§ ASSIGNMENT
Where a line of the data below has the string "cruzamento", copy that line.

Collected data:
════════════════════
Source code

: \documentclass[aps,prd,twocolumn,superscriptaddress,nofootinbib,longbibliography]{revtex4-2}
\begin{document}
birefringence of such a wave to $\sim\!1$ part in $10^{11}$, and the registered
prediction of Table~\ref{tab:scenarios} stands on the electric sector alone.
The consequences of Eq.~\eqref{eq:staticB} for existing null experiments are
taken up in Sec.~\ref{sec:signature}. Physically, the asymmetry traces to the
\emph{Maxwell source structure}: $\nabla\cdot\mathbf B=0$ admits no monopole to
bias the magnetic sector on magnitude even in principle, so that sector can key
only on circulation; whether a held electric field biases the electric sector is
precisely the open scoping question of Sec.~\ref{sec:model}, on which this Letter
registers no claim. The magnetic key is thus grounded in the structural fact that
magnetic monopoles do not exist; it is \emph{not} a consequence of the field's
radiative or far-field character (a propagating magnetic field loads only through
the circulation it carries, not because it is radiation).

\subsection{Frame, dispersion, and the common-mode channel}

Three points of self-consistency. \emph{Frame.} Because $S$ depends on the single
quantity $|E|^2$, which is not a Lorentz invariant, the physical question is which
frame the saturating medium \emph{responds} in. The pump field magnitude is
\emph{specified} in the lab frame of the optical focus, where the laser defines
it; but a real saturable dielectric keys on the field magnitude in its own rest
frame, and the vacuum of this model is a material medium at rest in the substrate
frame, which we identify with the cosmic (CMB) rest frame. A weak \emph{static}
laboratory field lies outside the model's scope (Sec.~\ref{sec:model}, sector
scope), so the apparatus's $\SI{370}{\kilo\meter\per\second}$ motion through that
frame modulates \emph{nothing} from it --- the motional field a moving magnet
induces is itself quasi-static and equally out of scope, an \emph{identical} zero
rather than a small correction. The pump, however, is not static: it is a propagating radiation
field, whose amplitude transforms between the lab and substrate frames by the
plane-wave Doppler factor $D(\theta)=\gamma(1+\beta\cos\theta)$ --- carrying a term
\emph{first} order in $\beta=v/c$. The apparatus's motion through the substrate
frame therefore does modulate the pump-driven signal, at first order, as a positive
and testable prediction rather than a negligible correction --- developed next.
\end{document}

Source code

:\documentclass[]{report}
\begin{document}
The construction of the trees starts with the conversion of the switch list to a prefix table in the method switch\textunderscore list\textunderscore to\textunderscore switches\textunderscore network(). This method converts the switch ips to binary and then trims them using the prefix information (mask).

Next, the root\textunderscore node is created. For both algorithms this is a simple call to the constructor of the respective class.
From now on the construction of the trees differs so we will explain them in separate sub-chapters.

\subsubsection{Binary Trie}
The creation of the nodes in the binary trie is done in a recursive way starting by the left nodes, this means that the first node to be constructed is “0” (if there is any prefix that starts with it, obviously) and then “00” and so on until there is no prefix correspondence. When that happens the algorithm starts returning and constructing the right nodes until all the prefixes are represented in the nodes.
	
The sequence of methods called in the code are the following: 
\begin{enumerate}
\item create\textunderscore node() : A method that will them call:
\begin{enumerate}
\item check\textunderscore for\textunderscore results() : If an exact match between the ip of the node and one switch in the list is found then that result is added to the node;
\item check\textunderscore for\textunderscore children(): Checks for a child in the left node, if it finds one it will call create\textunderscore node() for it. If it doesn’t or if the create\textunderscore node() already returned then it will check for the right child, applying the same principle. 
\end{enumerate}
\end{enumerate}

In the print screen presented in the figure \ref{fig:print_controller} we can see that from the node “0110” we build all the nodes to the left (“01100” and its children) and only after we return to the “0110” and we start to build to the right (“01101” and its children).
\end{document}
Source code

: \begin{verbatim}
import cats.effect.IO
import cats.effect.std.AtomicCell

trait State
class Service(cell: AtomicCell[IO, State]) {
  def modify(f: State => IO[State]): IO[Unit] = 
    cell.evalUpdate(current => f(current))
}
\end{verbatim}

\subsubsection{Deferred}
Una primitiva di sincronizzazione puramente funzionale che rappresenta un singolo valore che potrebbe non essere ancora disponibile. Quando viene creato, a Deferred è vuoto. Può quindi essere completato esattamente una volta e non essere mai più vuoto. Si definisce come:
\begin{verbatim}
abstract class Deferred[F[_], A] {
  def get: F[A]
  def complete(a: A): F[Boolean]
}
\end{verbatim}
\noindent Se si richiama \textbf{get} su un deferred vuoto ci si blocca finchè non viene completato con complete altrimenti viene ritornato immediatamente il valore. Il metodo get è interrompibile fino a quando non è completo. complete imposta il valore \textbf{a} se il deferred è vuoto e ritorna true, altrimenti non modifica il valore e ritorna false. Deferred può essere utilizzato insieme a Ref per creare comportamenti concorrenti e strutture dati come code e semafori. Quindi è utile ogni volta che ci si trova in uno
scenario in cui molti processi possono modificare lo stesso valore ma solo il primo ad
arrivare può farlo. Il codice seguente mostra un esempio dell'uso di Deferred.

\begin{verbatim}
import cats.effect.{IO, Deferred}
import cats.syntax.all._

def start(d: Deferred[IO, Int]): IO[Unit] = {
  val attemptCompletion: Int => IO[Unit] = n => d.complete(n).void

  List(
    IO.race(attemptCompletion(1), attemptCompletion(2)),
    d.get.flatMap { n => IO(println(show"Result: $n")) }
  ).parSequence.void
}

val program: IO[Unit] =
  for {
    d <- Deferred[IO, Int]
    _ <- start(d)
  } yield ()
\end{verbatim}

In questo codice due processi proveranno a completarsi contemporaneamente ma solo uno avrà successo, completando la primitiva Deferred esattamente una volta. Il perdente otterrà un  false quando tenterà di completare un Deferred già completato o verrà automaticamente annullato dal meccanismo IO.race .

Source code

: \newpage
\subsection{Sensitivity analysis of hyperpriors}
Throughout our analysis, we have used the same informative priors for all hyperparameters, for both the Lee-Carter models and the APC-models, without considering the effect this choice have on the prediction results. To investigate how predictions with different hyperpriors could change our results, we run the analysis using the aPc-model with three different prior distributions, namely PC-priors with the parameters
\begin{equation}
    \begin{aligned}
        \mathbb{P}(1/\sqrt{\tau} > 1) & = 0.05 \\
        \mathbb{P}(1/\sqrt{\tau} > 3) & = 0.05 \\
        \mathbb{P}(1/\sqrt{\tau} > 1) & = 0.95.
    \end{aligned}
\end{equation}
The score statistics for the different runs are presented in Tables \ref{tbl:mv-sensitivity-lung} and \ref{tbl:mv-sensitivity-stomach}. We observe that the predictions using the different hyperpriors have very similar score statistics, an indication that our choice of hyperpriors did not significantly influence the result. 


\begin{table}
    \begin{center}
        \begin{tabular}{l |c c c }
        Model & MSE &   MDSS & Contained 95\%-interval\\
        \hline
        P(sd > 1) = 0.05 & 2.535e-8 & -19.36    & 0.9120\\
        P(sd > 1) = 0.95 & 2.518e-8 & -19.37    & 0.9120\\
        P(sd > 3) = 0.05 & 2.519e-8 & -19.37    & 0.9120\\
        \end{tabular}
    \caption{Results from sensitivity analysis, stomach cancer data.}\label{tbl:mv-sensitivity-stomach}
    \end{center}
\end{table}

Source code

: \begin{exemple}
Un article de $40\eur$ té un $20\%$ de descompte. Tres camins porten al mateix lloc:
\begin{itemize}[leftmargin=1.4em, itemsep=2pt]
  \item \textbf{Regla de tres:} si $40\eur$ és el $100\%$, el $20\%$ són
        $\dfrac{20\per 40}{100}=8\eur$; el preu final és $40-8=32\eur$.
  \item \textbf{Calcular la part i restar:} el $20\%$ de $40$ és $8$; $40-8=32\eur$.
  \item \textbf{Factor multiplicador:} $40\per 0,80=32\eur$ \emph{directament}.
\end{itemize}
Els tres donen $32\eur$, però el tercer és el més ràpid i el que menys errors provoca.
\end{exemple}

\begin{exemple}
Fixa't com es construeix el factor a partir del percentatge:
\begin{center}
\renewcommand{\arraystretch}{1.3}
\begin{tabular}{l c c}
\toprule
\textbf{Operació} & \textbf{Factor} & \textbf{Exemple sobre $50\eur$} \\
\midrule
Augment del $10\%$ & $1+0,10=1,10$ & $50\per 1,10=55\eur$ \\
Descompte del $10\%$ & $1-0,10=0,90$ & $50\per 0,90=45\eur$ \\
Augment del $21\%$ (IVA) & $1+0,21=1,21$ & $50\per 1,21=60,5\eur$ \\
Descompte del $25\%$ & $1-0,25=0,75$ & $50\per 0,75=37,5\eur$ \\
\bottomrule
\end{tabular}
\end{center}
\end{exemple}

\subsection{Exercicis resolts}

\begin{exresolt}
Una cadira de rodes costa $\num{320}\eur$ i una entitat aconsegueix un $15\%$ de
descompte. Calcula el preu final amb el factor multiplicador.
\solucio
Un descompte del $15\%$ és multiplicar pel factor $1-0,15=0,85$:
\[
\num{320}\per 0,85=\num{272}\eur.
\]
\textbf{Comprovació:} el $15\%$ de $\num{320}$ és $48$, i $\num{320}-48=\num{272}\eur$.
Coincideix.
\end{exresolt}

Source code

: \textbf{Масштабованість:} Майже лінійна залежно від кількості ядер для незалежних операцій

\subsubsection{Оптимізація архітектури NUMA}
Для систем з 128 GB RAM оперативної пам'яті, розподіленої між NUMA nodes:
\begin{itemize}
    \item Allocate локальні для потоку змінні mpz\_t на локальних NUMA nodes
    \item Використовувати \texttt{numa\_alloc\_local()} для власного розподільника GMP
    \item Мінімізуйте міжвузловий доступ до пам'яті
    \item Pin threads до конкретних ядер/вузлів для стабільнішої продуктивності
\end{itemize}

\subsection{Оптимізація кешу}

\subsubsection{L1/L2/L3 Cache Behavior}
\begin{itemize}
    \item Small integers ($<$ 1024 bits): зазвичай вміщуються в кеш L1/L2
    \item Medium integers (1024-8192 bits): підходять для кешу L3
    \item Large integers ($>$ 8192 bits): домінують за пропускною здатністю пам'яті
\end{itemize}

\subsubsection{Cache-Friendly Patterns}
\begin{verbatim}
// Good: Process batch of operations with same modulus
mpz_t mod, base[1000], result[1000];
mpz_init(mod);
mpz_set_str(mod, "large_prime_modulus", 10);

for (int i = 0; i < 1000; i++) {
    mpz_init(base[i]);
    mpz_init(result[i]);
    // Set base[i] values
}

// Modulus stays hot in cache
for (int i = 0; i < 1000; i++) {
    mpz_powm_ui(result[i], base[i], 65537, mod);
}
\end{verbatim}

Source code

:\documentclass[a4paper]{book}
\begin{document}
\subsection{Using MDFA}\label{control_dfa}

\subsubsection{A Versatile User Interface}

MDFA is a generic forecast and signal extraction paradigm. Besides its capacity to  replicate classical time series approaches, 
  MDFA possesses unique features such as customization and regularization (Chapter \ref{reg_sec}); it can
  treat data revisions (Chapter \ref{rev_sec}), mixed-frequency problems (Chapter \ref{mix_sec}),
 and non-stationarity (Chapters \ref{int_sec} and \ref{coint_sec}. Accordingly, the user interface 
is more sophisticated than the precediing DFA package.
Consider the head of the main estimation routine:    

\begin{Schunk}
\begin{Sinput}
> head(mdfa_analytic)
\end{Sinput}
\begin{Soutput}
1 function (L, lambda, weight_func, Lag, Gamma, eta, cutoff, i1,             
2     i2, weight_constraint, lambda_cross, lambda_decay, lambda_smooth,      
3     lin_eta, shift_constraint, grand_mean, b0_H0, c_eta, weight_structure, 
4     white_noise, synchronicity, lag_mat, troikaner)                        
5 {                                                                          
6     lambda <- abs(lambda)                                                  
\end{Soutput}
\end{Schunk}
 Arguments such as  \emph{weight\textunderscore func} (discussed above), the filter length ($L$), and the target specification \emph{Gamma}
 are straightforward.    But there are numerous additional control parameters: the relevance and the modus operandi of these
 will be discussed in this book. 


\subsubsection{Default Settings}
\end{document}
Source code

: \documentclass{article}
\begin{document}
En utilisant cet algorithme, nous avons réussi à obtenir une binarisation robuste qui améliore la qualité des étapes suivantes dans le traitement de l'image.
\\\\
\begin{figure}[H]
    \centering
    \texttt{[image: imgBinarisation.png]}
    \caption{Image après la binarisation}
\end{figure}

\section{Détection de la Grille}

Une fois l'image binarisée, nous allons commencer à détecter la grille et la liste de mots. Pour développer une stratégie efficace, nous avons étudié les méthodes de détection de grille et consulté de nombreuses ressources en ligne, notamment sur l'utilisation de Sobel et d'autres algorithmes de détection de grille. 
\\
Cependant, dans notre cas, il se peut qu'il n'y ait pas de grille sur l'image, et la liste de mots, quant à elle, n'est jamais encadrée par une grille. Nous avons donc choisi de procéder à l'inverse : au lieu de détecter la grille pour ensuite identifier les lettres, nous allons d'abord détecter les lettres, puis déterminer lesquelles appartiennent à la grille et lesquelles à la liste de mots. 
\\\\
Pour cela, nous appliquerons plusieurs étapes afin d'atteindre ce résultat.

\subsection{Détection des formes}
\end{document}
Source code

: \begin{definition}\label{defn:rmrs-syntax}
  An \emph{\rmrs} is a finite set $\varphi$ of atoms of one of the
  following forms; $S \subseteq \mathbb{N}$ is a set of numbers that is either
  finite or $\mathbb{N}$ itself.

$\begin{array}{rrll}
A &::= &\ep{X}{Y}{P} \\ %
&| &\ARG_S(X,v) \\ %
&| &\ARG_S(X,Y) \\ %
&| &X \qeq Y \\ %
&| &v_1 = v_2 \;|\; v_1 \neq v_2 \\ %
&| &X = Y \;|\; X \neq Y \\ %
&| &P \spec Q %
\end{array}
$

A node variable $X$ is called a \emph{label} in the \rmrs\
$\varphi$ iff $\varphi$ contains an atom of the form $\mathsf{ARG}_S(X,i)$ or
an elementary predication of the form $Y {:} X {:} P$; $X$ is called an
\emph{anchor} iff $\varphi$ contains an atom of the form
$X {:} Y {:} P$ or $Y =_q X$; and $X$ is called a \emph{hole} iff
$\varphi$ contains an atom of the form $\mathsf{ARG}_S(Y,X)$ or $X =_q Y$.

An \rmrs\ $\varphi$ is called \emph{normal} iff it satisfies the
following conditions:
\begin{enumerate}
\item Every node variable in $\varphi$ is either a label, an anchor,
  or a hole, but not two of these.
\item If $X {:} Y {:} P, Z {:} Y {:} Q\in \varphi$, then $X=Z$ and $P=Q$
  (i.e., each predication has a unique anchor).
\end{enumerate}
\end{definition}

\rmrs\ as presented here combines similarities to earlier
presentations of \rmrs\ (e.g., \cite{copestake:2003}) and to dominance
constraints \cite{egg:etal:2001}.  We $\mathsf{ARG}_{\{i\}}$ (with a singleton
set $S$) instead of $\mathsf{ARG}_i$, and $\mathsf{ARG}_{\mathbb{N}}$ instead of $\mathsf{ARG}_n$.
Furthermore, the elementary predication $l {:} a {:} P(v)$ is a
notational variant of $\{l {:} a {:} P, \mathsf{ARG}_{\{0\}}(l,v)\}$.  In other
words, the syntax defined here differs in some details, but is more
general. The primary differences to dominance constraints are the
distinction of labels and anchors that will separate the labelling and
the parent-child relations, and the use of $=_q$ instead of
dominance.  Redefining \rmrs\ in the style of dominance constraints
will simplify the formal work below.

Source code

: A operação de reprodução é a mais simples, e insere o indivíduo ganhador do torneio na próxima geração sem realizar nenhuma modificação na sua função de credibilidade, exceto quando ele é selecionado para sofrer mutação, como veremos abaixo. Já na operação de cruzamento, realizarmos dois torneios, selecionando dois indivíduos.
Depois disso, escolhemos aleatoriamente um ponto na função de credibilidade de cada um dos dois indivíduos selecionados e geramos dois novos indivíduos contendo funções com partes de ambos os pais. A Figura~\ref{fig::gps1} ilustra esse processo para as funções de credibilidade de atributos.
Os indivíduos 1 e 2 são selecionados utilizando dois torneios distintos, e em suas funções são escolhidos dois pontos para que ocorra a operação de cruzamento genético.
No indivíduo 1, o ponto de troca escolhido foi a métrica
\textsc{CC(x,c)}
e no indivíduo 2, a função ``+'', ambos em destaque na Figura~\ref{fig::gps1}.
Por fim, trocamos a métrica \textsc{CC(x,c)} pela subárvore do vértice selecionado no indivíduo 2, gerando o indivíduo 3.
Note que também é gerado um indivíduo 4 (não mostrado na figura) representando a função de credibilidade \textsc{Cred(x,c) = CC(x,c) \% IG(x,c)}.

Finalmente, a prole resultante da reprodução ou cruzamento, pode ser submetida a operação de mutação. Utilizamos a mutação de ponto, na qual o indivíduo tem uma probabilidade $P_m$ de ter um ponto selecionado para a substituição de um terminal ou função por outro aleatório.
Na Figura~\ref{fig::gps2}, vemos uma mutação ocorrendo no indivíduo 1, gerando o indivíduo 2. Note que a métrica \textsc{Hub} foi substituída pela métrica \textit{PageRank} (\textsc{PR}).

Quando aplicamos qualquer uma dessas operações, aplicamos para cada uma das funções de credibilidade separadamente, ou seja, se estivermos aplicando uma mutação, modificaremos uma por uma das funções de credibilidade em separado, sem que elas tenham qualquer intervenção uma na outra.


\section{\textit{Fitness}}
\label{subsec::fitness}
════════════════════
§ PROBLEM SOLUTION
: A operação de reprodução é a mais simples, e insere o indivíduo ganhador do torneio na próxima geração sem realizar nenhuma modificação na sua função de credibilidade, exceto quando ele é selecionado para sofrer mutação, como veremos abaixo. Já na operação de cruzamento, realizarmos dois torneios, selecionando dois indivíduos.
Os indivíduos 1 e 2 são selecionados utilizando dois torneios distintos, e em suas funções são escolhidos dois pontos para que ocorra a operação de cruzamento genético.
Finalmente, a prole resultante da reprodução ou cruzamento, pode ser submetida a operação de mutação. Utilizamos a mutação de ponto, na qual o indivíduo tem uma probabilidade $P_m$ de ter um ponto selecionado para a substituição de um terminal ou função por outro aleatório.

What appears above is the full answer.